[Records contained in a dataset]
□ □ □ □ □

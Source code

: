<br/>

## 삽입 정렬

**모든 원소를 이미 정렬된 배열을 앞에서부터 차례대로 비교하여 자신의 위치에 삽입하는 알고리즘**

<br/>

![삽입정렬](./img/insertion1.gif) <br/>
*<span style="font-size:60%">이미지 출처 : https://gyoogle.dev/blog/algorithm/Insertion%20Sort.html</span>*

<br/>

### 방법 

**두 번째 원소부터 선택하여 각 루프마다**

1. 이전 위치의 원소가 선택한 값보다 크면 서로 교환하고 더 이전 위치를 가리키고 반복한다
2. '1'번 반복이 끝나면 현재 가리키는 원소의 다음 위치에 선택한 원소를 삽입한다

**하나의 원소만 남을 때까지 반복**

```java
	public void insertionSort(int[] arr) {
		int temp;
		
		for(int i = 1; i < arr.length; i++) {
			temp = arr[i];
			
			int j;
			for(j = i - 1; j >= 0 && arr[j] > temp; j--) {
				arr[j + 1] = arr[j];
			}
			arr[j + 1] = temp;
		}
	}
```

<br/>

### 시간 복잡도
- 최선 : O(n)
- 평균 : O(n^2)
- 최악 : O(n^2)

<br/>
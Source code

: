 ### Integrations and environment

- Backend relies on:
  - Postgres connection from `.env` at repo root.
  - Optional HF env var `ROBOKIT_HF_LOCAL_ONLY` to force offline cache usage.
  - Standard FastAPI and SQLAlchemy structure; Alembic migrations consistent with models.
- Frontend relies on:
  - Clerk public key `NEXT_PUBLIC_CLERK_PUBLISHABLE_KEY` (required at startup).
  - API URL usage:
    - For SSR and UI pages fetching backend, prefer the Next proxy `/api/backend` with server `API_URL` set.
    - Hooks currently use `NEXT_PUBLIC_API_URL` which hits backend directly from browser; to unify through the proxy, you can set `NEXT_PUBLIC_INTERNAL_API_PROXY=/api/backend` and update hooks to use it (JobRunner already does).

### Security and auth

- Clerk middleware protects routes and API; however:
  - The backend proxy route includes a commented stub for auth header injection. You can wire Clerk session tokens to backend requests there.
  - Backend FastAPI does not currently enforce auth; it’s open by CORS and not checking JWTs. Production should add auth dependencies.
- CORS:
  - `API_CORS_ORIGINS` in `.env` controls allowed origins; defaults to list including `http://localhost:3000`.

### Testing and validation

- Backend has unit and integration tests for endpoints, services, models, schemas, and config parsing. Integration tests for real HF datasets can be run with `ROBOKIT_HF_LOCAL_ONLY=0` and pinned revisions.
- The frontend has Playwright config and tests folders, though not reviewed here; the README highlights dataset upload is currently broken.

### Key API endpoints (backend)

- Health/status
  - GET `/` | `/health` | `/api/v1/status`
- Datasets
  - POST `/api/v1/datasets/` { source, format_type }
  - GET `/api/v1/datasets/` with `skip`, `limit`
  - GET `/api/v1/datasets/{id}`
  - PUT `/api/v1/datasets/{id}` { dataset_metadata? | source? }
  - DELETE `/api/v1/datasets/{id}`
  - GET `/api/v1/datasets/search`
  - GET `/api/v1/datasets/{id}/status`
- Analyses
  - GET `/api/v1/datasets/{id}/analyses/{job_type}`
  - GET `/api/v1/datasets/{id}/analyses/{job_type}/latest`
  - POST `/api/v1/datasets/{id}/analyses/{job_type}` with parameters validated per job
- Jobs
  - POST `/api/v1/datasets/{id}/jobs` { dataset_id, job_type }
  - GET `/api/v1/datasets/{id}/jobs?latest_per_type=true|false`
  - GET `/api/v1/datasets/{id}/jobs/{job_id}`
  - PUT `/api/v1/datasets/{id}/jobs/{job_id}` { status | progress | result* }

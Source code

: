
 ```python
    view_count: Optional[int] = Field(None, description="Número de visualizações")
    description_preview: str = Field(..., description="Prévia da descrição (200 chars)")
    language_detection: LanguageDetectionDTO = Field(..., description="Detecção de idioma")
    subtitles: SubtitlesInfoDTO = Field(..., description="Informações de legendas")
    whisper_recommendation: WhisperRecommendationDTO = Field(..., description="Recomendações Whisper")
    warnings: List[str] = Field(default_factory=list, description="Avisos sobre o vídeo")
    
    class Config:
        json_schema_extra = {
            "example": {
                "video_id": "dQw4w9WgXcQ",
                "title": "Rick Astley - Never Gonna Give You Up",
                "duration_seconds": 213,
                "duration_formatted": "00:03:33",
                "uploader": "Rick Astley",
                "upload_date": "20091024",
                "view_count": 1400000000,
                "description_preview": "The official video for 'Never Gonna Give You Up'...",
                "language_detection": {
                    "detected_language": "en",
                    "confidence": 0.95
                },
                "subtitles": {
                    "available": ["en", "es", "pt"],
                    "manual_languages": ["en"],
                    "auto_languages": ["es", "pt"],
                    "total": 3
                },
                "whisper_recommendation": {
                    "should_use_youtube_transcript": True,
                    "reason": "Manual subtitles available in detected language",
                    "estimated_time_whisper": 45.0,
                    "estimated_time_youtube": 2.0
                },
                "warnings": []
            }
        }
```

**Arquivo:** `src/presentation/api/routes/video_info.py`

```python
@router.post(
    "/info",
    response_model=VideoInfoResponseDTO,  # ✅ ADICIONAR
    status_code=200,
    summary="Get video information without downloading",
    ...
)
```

□ □ □ □ □

* **TASK STATEMENT**: All the records above need to be set down again exactly as they were given.

* **EXERCISE SOLUTION**:
Source code

:<br/>

## 삽입 정렬

**모든 원소를 이미 정렬된 배열을 앞에서부터 차례대로 비교하여 자신의 위치에 삽입하는 알고리즘**

<br/>

![삽입정렬](./img/insertion1.gif) <br/>
*<span style="font-size:60%">이미지 출처 : https://gyoogle.dev/blog/algorithm/Insertion%20Sort.html</span>*

<br/>

### 방법 

**두 번째 원소부터 선택하여 각 루프마다**

1. 이전 위치의 원소가 선택한 값보다 크면 서로 교환하고 더 이전 위치를 가리키고 반복한다
2. '1'번 반복이 끝나면 현재 가리키는 원소의 다음 위치에 선택한 원소를 삽입한다

**하나의 원소만 남을 때까지 반복**

```java
	public void insertionSort(int[] arr) {
		int temp;
		
		for(int i = 1; i < arr.length; i++) {
			temp = arr[i];
			
			int j;
			for(j = i - 1; j >= 0 && arr[j] > temp; j--) {
				arr[j + 1] = arr[j];
			}
			arr[j + 1] = temp;
		}
	}
```

<br/>

### 시간 복잡도
- 최선 : O(n)
- 평균 : O(n^2)
- 최악 : O(n^2)

<br/>
Source code

: ### Integrations and environment

- Backend relies on:
  - Postgres connection from `.env` at repo root.
  - Optional HF env var `ROBOKIT_HF_LOCAL_ONLY` to force offline cache usage.
  - Standard FastAPI and SQLAlchemy structure; Alembic migrations consistent with models.
- Frontend relies on:
  - Clerk public key `NEXT_PUBLIC_CLERK_PUBLISHABLE_KEY` (required at startup).
  - API URL usage:
    - For SSR and UI pages fetching backend, prefer the Next proxy `/api/backend` with server `API_URL` set.
    - Hooks currently use `NEXT_PUBLIC_API_URL` which hits backend directly from browser; to unify through the proxy, you can set `NEXT_PUBLIC_INTERNAL_API_PROXY=/api/backend` and update hooks to use it (JobRunner already does).

### Security and auth

- Clerk middleware protects routes and API; however:
  - The backend proxy route includes a commented stub for auth header injection. You can wire Clerk session tokens to backend requests there.
  - Backend FastAPI does not currently enforce auth; it’s open by CORS and not checking JWTs. Production should add auth dependencies.
- CORS:
  - `API_CORS_ORIGINS` in `.env` controls allowed origins; defaults to list including `http://localhost:3000`.

### Testing and validation

- Backend has unit and integration tests for endpoints, services, models, schemas, and config parsing. Integration tests for real HF datasets can be run with `ROBOKIT_HF_LOCAL_ONLY=0` and pinned revisions.
- The frontend has Playwright config and tests folders, though not reviewed here; the README highlights dataset upload is currently broken.

### Key API endpoints (backend)

- Health/status
  - GET `/` | `/health` | `/api/v1/status`
- Datasets
  - POST `/api/v1/datasets/` { source, format_type }
  - GET `/api/v1/datasets/` with `skip`, `limit`
  - GET `/api/v1/datasets/{id}`
  - PUT `/api/v1/datasets/{id}` { dataset_metadata? | source? }
  - DELETE `/api/v1/datasets/{id}`
  - GET `/api/v1/datasets/search`
  - GET `/api/v1/datasets/{id}/status`
- Analyses
  - GET `/api/v1/datasets/{id}/analyses/{job_type}`
  - GET `/api/v1/datasets/{id}/analyses/{job_type}/latest`
  - POST `/api/v1/datasets/{id}/analyses/{job_type}` with parameters validated per job
- Jobs
  - POST `/api/v1/datasets/{id}/jobs` { dataset_id, job_type }
  - GET `/api/v1/datasets/{id}/jobs?latest_per_type=true|false`
  - GET `/api/v1/datasets/{id}/jobs/{job_id}`
  - PUT `/api/v1/datasets/{id}/jobs/{job_id}` { status | progress | result* }

Source code

:
 ```python
    view_count: Optional[int] = Field(None, description="Número de visualizações")
    description_preview: str = Field(..., description="Prévia da descrição (200 chars)")
    language_detection: LanguageDetectionDTO = Field(..., description="Detecção de idioma")
    subtitles: SubtitlesInfoDTO = Field(..., description="Informações de legendas")
    whisper_recommendation: WhisperRecommendationDTO = Field(..., description="Recomendações Whisper")
    warnings: List[str] = Field(default_factory=list, description="Avisos sobre o vídeo")
    
    class Config:
        json_schema_extra = {
            "example": {
                "video_id": "dQw4w9WgXcQ",
                "title": "Rick Astley - Never Gonna Give You Up",
                "duration_seconds": 213,
                "duration_formatted": "00:03:33",
                "uploader": "Rick Astley",
                "upload_date": "20091024",
                "view_count": 1400000000,
                "description_preview": "The official video for 'Never Gonna Give You Up'...",
                "language_detection": {
                    "detected_language": "en",
                    "confidence": 0.95
                },
                "subtitles": {
                    "available": ["en", "es", "pt"],
                    "manual_languages": ["en"],
                    "auto_languages": ["es", "pt"],
                    "total": 3
                },
                "whisper_recommendation": {
                    "should_use_youtube_transcript": True,
                    "reason": "Manual subtitles available in detected language",
                    "estimated_time_whisper": 45.0,
                    "estimated_time_youtube": 2.0
                },
                "warnings": []
            }
        }
```

**Arquivo:** `src/presentation/api/routes/video_info.py`

```python
@router.post(
    "/info",
    response_model=VideoInfoResponseDTO,  # ✅ ADICIONAR
    status_code=200,
    summary="Get video information without downloading",
    ...
)
```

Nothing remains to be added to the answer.